Ukrainian President Volodymyr Zelenskiy has called for the establishment of a state-owned airline national champion similar to Turkish Airlines or Singapore Airlines, reported UBN on April 23. Ukraine’s aviation industry has been hard hit by the coronavirus (COVID-19) pandemic and will take at least two years to recover, according to the Infrastructure Ministry.
Ukraine’s aviation and travel industry has been booming in the last years as the country starts to recover from near total collapse in 2015 and millions of Ukrainians have left for jobs abroad or simply gone on holiday.
Facing what could be a six-month, government-imposed shutdown, Ukraine’s four largest carriers – Azur, SkyUp, UIA and Windrose – have already asked for aid from the Infrastructure Ministry, which predicts it will take two years for Ukraine’s air traffic to return to the level of 2019.
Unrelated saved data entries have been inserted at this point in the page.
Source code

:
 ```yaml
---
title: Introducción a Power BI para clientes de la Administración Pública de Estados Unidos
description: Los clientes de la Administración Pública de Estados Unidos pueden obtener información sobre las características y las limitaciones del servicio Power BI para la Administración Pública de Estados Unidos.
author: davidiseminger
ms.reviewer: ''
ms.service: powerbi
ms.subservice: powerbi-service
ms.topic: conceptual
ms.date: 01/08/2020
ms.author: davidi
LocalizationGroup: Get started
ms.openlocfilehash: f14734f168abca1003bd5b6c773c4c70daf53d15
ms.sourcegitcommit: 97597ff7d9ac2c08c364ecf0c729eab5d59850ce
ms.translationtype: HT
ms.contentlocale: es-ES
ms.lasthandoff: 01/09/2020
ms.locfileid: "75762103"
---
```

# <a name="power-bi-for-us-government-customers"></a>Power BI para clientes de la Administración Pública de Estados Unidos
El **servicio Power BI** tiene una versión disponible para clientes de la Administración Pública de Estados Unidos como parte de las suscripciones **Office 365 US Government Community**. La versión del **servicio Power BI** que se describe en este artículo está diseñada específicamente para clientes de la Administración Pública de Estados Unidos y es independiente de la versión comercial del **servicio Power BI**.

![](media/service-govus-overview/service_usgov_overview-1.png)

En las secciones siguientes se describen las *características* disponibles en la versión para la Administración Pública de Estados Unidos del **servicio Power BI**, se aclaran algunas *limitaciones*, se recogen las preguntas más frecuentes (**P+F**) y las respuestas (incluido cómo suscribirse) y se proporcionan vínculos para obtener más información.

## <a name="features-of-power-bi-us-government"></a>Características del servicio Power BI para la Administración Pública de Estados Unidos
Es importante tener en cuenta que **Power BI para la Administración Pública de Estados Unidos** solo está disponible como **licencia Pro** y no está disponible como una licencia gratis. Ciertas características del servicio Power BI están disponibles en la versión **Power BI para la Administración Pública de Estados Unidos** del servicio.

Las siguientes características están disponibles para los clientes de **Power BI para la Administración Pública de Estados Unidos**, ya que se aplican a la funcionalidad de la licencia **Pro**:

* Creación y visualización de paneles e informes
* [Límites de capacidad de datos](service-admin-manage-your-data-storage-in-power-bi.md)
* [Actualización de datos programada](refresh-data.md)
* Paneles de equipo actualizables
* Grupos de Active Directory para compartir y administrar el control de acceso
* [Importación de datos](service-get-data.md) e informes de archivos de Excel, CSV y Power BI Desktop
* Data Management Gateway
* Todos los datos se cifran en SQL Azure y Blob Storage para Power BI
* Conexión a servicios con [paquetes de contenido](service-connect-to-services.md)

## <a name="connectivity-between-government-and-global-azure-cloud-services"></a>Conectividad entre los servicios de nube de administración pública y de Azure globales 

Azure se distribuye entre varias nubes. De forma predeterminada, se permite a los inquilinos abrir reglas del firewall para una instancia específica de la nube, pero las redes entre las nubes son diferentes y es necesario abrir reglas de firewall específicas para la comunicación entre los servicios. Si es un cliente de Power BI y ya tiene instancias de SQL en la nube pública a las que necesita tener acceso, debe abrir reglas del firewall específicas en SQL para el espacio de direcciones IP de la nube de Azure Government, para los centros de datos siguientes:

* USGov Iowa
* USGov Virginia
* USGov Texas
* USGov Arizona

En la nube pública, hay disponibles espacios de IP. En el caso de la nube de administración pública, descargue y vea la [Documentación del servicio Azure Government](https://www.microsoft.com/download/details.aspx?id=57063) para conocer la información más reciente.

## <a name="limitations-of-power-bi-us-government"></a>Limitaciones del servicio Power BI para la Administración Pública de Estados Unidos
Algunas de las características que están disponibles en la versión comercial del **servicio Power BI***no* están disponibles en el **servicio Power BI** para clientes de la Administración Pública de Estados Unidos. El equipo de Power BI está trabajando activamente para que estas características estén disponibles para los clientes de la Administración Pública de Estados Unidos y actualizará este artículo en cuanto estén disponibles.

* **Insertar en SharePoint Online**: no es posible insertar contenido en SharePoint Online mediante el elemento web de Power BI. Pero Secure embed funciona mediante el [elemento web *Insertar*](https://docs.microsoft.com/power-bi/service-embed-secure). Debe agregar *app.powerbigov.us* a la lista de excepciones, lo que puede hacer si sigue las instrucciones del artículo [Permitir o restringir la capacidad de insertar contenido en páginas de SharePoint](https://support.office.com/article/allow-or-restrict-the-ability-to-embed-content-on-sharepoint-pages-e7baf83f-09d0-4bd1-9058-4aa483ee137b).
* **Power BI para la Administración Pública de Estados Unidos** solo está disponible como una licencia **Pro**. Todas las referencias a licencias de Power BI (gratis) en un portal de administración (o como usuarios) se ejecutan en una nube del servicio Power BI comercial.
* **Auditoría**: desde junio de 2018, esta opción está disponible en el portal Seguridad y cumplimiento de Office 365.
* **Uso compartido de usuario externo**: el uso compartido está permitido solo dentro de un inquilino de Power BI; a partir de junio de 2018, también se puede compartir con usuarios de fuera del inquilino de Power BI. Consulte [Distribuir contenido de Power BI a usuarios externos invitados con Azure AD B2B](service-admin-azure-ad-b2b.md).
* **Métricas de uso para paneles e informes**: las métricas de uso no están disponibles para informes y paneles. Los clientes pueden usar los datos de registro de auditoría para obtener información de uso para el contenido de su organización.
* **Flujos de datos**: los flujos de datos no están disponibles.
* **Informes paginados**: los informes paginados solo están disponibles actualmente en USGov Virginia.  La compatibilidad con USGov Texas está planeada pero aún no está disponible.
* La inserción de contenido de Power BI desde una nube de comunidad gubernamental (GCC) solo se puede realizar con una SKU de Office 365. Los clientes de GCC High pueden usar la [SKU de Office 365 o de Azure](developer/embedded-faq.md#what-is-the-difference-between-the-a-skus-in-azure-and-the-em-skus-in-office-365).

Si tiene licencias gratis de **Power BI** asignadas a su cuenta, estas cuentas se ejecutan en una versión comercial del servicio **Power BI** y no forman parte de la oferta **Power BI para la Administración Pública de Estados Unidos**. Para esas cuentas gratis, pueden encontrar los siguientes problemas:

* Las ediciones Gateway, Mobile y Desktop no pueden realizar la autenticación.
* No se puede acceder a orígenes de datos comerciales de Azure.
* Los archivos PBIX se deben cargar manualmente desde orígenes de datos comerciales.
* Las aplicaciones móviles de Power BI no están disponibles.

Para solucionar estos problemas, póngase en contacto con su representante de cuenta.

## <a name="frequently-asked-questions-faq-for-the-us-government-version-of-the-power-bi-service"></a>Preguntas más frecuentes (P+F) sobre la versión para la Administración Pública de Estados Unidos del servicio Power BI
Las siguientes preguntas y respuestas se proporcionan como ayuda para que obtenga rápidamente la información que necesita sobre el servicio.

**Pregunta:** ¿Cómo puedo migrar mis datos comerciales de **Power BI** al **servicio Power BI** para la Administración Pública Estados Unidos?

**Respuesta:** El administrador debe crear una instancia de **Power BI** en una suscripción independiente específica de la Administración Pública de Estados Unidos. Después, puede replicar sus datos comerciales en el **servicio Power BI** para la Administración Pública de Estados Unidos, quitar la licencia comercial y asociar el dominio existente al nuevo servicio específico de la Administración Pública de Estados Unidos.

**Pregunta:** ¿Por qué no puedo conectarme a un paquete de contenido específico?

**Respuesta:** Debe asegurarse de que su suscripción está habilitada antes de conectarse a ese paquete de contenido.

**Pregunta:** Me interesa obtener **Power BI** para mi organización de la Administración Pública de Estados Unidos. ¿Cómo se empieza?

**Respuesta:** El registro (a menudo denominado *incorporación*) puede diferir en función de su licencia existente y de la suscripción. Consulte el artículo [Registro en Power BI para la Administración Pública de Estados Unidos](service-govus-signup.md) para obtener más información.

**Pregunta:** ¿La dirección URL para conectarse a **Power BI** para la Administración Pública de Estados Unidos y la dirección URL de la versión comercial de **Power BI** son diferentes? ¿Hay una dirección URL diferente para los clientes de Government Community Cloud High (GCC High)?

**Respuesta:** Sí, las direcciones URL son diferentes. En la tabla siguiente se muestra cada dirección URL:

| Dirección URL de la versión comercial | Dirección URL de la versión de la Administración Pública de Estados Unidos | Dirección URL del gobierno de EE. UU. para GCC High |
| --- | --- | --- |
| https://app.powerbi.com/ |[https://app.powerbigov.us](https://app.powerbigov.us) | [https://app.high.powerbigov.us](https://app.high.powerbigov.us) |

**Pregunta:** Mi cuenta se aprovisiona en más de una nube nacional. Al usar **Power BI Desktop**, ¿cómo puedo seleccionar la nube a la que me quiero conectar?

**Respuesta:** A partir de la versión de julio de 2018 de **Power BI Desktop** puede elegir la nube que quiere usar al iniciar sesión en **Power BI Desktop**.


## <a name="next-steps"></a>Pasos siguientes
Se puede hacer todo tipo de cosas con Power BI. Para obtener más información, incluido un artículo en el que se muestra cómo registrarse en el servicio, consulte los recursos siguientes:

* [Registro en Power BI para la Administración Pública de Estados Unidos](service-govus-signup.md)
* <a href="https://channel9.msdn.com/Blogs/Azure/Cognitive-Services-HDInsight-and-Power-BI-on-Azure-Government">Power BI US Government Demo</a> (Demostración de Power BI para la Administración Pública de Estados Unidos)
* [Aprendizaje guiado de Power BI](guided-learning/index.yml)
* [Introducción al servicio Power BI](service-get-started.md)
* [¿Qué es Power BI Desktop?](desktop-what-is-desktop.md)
However, the coronavirus (COVID-19) pandemic has crushed the flourishing industry and is causing tens of millions of dollars of losses for the industry. The government is looking for ways to help the sector survive, but the suggestion by Zelenskiy to set up a national champion could also be seen as his growing efforts to contain the power and influence of his mentor and presidential campaign sponsor, oligarch Ihor Kolomoisky, who owns Ukraine International Airlines (UIA), long the largest airline in the country.
The state-owned carrier would fly the Ukrainian-made giant cargo plane, the Antonov, Zelenskiy said during a broadcast aired on Ukraine 24 to mark one year since his first electoral victory one year ago.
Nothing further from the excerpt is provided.